In Episode 5, I’m making one of my favorite “tastes-fancier-than-it-is” vegetables, a lemon and garlic roasted brussels sprouts dish. Brussels sprouts get a bad rap, don’t you think? I can’t say I was much of a fan of them either—until I stumbled upon this particular recipe a few years ago. So often recipes try to drown the natural, cabbage-y brussels flavor with stronger elements—bacon, cheese, sugar, for example—but instead, this recipe creates just a little sweetness through the natural roasting process and then the jolt of lemon just perks and brightens up the whole dish, I think. What I love most about this brussels sprouts recipe is that it works well cold or hot, making it perfect for potlucks and dinner parties.
Lemon and Garlic Roasted Brussels Sprouts
About 2 lbs Brussels Sprouts, washed and halved (make sure to leave a little bit of the stem intact so the sprout holds together)
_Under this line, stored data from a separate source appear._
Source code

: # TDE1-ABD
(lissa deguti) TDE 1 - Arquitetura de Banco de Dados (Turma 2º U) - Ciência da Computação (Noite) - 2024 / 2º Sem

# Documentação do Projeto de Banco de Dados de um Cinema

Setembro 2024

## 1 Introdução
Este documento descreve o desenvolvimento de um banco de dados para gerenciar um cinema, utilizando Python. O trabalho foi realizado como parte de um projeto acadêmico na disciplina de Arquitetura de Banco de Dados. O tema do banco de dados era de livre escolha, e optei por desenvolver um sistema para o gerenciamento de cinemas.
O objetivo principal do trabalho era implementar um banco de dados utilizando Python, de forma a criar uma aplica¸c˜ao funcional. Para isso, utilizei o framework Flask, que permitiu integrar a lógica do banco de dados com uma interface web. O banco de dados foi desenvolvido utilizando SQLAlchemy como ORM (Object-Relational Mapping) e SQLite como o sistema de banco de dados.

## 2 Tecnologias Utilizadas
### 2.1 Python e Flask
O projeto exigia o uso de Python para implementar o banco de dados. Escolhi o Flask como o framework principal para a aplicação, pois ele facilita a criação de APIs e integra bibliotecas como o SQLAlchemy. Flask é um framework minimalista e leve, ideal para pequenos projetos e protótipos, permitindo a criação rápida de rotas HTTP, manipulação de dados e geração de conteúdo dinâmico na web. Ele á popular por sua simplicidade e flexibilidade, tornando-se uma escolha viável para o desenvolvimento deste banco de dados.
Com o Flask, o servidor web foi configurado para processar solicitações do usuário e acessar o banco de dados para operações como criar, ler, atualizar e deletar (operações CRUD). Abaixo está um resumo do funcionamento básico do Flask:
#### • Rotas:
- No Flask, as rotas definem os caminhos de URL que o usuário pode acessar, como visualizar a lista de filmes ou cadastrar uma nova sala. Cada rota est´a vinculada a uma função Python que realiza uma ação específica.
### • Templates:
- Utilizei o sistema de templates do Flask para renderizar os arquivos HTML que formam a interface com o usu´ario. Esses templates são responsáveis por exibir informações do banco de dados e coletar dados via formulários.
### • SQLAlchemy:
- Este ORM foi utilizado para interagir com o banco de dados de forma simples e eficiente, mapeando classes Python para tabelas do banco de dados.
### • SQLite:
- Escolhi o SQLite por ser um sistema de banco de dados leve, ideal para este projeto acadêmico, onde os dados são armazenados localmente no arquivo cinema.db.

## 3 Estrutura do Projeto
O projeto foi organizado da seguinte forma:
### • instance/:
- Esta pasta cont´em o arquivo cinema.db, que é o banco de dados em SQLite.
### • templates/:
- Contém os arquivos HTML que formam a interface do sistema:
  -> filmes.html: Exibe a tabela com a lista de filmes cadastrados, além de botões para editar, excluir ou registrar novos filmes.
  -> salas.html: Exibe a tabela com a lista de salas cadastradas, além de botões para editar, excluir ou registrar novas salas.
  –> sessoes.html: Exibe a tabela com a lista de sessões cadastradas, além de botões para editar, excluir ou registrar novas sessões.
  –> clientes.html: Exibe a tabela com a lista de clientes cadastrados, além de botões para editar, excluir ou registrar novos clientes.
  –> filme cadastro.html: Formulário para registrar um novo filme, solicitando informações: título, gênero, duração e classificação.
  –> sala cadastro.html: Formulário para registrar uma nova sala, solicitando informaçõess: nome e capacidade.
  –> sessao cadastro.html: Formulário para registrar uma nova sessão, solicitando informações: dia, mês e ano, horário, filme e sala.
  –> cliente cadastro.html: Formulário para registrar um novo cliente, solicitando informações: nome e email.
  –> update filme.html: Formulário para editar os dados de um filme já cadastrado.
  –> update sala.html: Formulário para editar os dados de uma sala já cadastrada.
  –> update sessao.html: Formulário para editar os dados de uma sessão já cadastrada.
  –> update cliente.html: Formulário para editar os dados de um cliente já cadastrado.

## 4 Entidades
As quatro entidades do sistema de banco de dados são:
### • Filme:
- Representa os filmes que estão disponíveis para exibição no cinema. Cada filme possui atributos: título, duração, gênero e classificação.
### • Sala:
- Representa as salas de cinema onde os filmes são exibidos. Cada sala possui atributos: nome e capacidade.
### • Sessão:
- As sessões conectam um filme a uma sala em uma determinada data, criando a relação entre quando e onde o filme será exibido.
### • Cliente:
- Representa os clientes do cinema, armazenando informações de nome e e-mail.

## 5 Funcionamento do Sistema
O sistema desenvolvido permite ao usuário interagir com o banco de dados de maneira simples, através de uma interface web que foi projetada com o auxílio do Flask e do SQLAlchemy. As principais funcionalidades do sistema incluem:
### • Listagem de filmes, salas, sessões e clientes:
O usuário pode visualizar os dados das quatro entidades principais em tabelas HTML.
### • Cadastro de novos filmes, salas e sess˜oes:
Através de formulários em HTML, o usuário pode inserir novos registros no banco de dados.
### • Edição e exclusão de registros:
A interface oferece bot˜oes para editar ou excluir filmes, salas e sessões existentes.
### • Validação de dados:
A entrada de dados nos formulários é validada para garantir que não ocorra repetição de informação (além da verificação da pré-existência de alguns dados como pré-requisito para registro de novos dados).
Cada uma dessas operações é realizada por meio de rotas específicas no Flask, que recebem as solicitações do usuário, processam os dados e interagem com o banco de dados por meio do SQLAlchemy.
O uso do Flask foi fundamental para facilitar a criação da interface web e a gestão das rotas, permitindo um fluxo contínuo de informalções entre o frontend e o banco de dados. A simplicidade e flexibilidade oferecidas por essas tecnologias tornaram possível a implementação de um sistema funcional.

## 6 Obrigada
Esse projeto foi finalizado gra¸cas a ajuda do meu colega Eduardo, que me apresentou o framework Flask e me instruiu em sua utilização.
1 tablespoon Olive Oil, divided
3 cloves of garlic, chopped thin
Fresh juice of one lemon
Kosher Salt and pepper
Preheat oven to 425 degrees. Place the Brussels in a large bowl. Add half the olive oil (about a teaspoon and a half; eyeball it) and season with a bit of kosher salt and pepper. Transfer to a baking dish and pop in the oven to roast for 20-25 minutes or until nicely browned, making sure to toss the Brussels a few times for even cooking. When the Brussels are done cooking, begin heating the remaining oil over medium low heat. Sauté the garlic until the edges just begin to brown, then remove from heat and quickly add in the lemon juice. Pour mixture over Brussels and stir well. That’s it!